Развивая далее религиозные ассоциации, Заратустра говорит о своей любви к людям и о том, что несет им дар. Но святой отшельник не советует давать что-либо людям: «Лучше сними с них что-нибудь и неси вместе с ними — это будет для них лучше всего...» (Слова о том, чтобы взять на себя людское бремя, конечно, также можно воспринять в евангельском смысле, но не как противоположность «дару»). Он же противопоставляет любовь к людям любви к Богу. Очевидно, это противопоставление звучит для Заратустры слишком тривиально, поэтому он немедленно ставит под сомнение свои собственные слова о любви: «Что говорил я о любви!» Но и святой внезапно меняет смысл своей речи. В начале разговора, отговаривая Заратустру идти к людям и давать им что-либо, кроме милостыни, он объединял себя с Заратустрой: «они недоверчивы к отшельникам и не верят, что мы приходим, чтобы дарить». Позже, рассказав ему о своей жизни, он спрашивает: «Но скажи, что несешь ты нам в дар?» Так внезапно, святой меняет свою позицию. Если несколькими строками выше он смотрел на людей со стороны и говорил об их несовершенстве и неспособности принять дар, то теперь он превращается в одного из них и вопрошает Заратустру о его даре себе как одному из них. Но и Заратустра подхватывает эту форму обращения и вновь, как и выше, в вопросе о любви к людям, отказывается от своих слов: «Что мог бы я дать вам!» И далее, как будто подтверждая слова старца о том, что приходящий к людям отшельник для них — вор: «Позвольте мне скорее уйти, чтобы что-нибудь я не взял у вас!» Таким образом, с переменой формы местоимения (им — нам) в речи отшельника меняются и позиции участников диалога. Заратустра отказывается от своих слов о даре и любви и как будто принимает противопоставление «давать людям — брать у них», более того, он принимает и позицию старца как одного из «людей» — позицию того, кто страшится приходящего как вора. Заратустра страшится взять у него нечто само похожее на ценный дар: он не хочет поведать ему о том, что «Бог мертв».

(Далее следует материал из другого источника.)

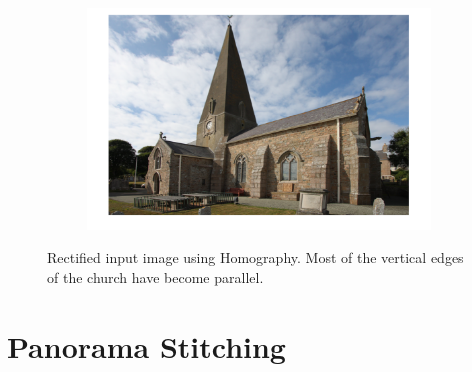 \documentclass{paper}
\begin{document}
\begin{figure}[H]
    \centering
    \begin{subfigure}{1.0\textwidth}
        \includegraphics[width=\textwidth]{rectify/rectified_skewed_church}
    \end{subfigure}
    
    \caption{Rectified input image using Homography. Most of the vertical edges of the church have become parallel. }
    \label{fig:rectified_skewed_church}       
\end{figure}








\section{Panorama Stitching}
\end{document}
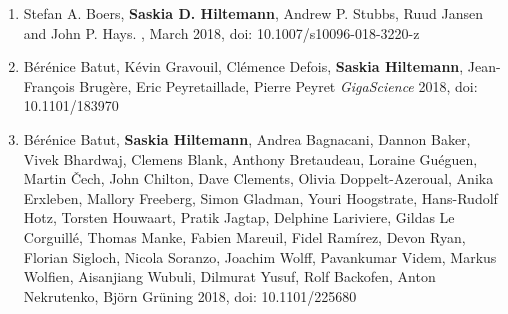 \begin{enumerate}
\item Stefan A. Boers, \textbf{Saskia D. Hiltemann}, Andrew P. Stubbs, Ruud Jansen and John P. Hays. {\color{chaptergrey}{Development and evaluation of a culture-free microbiota profiling platform (MYcrobiota) for clinical diagnostics}}, March 2018, doi: 10.1007/s10096-018-3220-z

\item Bérénice Batut, Kévin Gravouil, Clémence Defois, \textbf{Saskia Hiltemann}, Jean-François Brugère, Eric Peyretaillade, Pierre Peyret {\color{chaptergrey}{ASaiM: a Galaxy-based framework to analyze raw shotgun data from microbiota.}} \textit{GigaScience} 2018, doi: 10.1101/183970

\item Bérénice Batut, \textbf{Saskia Hiltemann}, Andrea Bagnacani, Dannon Baker, Vivek Bhardwaj, Clemens Blank, Anthony Bretaudeau, Loraine Guéguen, Martin Čech, John Chilton, Dave Clements, Olivia Doppelt-Azeroual, Anika Erxleben, Mallory Freeberg, Simon Gladman, Youri Hoogstrate, Hans-Rudolf Hotz, Torsten Houwaart, Pratik Jagtap, Delphine Lariviere, Gildas Le Corguillé, Thomas Manke, Fabien Mareuil, Fidel Ramírez, Devon Ryan, Florian Sigloch, Nicola Soranzo, Joachim Wolff, Pavankumar Videm, Markus Wolfien, Aisanjiang Wubuli, Dilmurat Yusuf, Rolf Backofen, Anton Nekrutenko, Björn Grüning {\color{chaptergrey}{Community-driven data analysis training for biology.}} 2018, doi: 10.1101/225680

\end{enumerate}
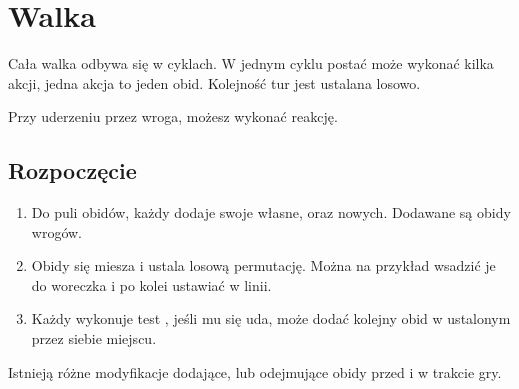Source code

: \chapter{Walka}

Cała walka odbywa się w cyklach.
W jednym cyklu postać może wykonać kilka akcji, jedna akcja to jeden obid.
Kolejność tur jest ustalana losowo.

Przy uderzeniu przez wroga, możesz wykonać reakcję.

\section{Rozpoczęcie}
\begin{enumerate}
	\item Do puli obidów, każdy dodaje swoje własne, oraz \dvi{} nowych. Dodawane są obidy wrogów.
	\item Obidy się miesza i ustala losową permutację. Można na przykład wsadzić je do woreczka i po kolei ustawiać w linii.
	\item Każdy wykonuje test \abp{}, jeśli mu się uda, może dodać kolejny obid w ustalonym przez siebie miejscu.
\end{enumerate}
Istnieją różne modyfikacje dodające, lub odejmujące obidy przed i w trakcie gry.

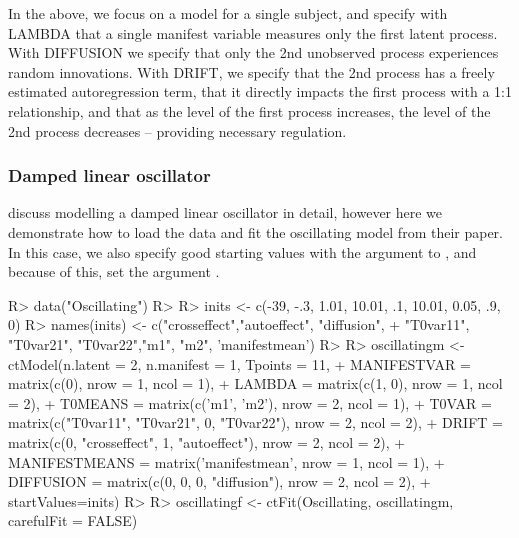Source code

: \documentclass[nojss]{jss}\usepackage[]{graphicx}\usepackage[]{color}
\begin{document}
In the above, we focus on a model for a single subject, and specify with LAMBDA that a single manifest variable measures only the first latent process. With DIFFUSION we specify that only the 2nd unobserved process experiences random innovations. With DRIFT, we specify that the 2nd process has a freely estimated autoregression term, that it directly impacts the first process with a 1:1 relationship, and that as the level of the first process increases, the level of the 2nd process decreases -- providing necessary regulation. 
\subsubsection{Damped linear oscillator}\nopagebreak
\citet{voelkle2013continuous} discuss modelling a damped linear oscillator in detail, however here we demonstrate how to load the data and fit the oscillating model from their paper. In this case, we also specify good starting values with the  argument to , and because of this, set the argument .

\begin{Schunk}
\begin{Sinput}
R> data("Oscillating")
R> 
R> inits <- c(-39, -.3, 1.01, 10.01, .1, 10.01, 0.05, .9, 0)
R> names(inits) <- c("crosseffect","autoeffect", "diffusion",
+   "T0var11", "T0var21", "T0var22","m1", "m2", 'manifestmean')
R> 
R> oscillatingm <- ctModel(n.latent = 2, n.manifest = 1, Tpoints = 11,
+   MANIFESTVAR = matrix(c(0), nrow = 1, ncol = 1),
+   LAMBDA = matrix(c(1, 0), nrow = 1, ncol = 2),
+   T0MEANS = matrix(c('m1', 'm2'), nrow = 2, ncol = 1),
+   T0VAR = matrix(c("T0var11", "T0var21", 0, "T0var22"), nrow = 2, ncol = 2),
+   DRIFT = matrix(c(0, "crosseffect", 1, "autoeffect"), nrow = 2, ncol = 2),
+   MANIFESTMEANS = matrix('manifestmean', nrow = 1, ncol = 1),
+   DIFFUSION = matrix(c(0, 0, 0, "diffusion"), nrow = 2, ncol = 2),
+  startValues=inits)
R> 
R> oscillatingf <- ctFit(Oscillating, oscillatingm, carefulFit = FALSE)
\end{Sinput}
\end{Schunk}
\end{document}
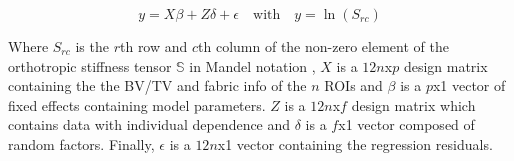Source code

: \documentclass[a4paper,fleqn]{DC_ArtStyle}
\providecommand{\DIFadd}[1]{{\protect\color{blue}{#1}}} %
\providecommand{\DIFaddbegin}{} %
\providecommand{\DIFaddend}{} %
\begin{document}
\begin{equation}
	y = X \beta + Z \delta + \epsilon \quad \text{with} \quad y = \ln(S_{rc})
	\label{Eq204}
\end{equation}

Where $S_{rc}$ is the $r$th row and $c$th column of the non-zero element of the orthotropic stiffness tensor $\mathbb{S}$ in Mandel notation \cite{MANDEL1965}, $X$ is a $12n$x$p$ design matrix containing the the BV/TV and fabric info of the $n$ ROIs and $\beta$ is a $p$x1 vector of fixed effects containing model parameters. $Z$ is a $12n$x$f$ design matrix which contains data with individual dependence and $\delta$ is a $f$x1 vector composed of random factors. Finally, $\epsilon$ is a $12n$x1 vector containing the regression residuals. \DIFaddbegin \DIFadd{As $k$ and $l$ are exponents, the regression was performed on the log space.}\DIFaddend \\
\end{document}

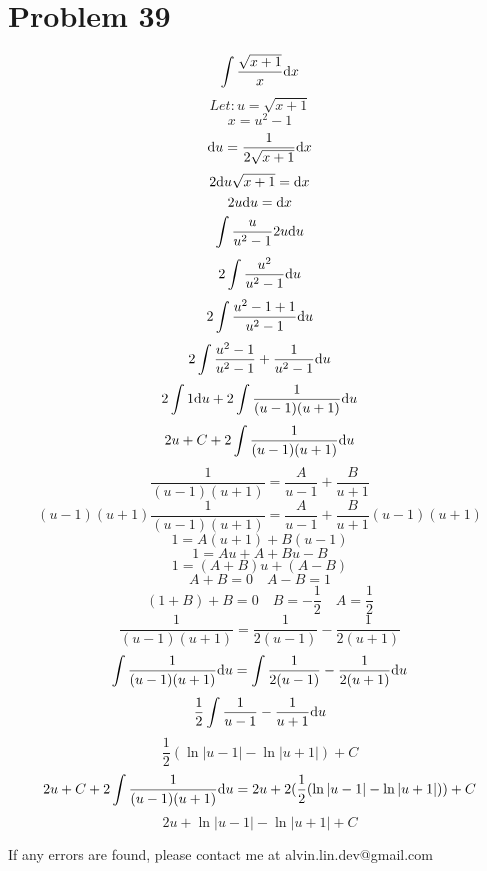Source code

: \documentclass[letterpaper, 12pt]{math}
\begin{document}
\section*{Problem 39}
\[ \int{\frac{\sqrt{x+1}}{x}\mathrm{d}{x}} \]
\[ Let: u = \sqrt{x+1} \]
\[ x = u^{2}-1 \]
\[ \mathrm{d}{u} = \frac{1}{2\sqrt{x+1}}\mathrm{d}{x} \]
\[ 2\mathrm{d}{u}\sqrt{x+1} = \mathrm{d}{x} \]
\[ 2u\mathrm{d}{u} = \mathrm{d}{x} \]
\[ \int{\frac{u}{u^{2}-1}2u\mathrm{d}{u}} \]
\[ 2\int{\frac{u^{2}}{u^{2}-1}\mathrm{d}{u}} \]
\[ 2\int{\frac{u^{2}-1+1}{u^{2}-1}\mathrm{d}{u}} \]
\[ 2\int{\frac{u^{2}-1}{u^{2}-1}+\frac{1}{u^{2}-1}\mathrm{d}{u}} \]
\[ 2\int{1\mathrm{d}{u}}+2\int{\frac{1}{(u-1)(u+1)}\mathrm{d}{u}} \]
\[ 2u+C+2\int{\frac{1}{(u-1)(u+1)}\mathrm{d}{u}} \]
\[ \frac{1}{(u-1)(u+1)} = \frac{A}{u-1}+\frac{B}{u+1} \]
\[ (u-1)(u+1)\frac{1}{(u-1)(u+1)} = \frac{A}{u-1}+\frac{B}{u+1}(u-1)(u+1) \]
\[ 1 = A(u+1)+B(u-1) \]
\[ 1 = Au+A+Bu-B \]
\[ 1 = (A+B)u+(A-B) \]
\[ A+B = 0 \quad A-B = 1 \]
\[ (1+B)+B = 0 \quad B = -\frac{1}{2} \quad A = \frac{1}{2} \]
\[ \frac{1}{(u-1)(u+1)} = \frac{1}{2(u-1)}-\frac{1}{2(u+1)} \]
\[ \int{\frac{1}{(u-1)(u+1)}\mathrm{d}{u}} =
   \int{\frac{1}{2(u-1)}-\frac{1}{2(u+1)}\mathrm{d}{u}} \]
\[ \frac{1}{2}\int{\frac{1}{u-1}-\frac{1}{u+1}\mathrm{d}{u}} \]
\[ \frac{1}{2}(\ln|u-1|-\ln|u+1|)+C \]
\[ 2u+C+2\int{\frac{1}{(u-1)(u+1)}\mathrm{d}{u}} =
   2u+2(\frac{1}{2}(\ln|u-1|-\ln|u+1|))+C \]
\[ 2u+\ln|u-1|-\ln|u+1|+C \]

\begin{center}
  If any errors are found, please contact me at alvin.lin.dev@gmail.com
\end{center}
\end{document}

Итак, образ «святого старца» также не ясен, как и метафора гибели-заката. Он-то противопоставляет себя людям, то говорит о них в первом лице. При этом, меняя свою позицию, он вовлекает в эту игру и Заратустру. В конце разговора, когда позиции его участников, казалось бы, определены, внезапно оказывается, что и сам старец подобен Заратустре. «Заратустра преобразился, ребенком стал Заратустра», замечает отшельник вначале. Но в конце, как раз там, где старец заговорил от имени людей, а Заратустра отказался принести ему дар или забрать что-нибудь у него, разница между ними упраздняется: «Так разошлись они в разные стороны, старец и человек (der Mann), и каждый смеялся, как смеются дети».
Образ старца, метафора дара, как и метафора гибели-заката, развиваются до тех пор, пока полностью не утрачивает свою логику, прежде всего, вбирая в себя свою же противоположность (старец — один из людей, но он же подобен Заратустре; взять бремя означает отобрать бесценный дар; движение вниз, «вочеловечение» есть одновременно и движение вверх, и «бодрствование» «среди спящих»). При этом метафора не выдерживается еще и, прежде всего, потому, что ее актуализация связана с позициями участников действия, которые, в свою очередь, оказываются крайне неустойчивыми.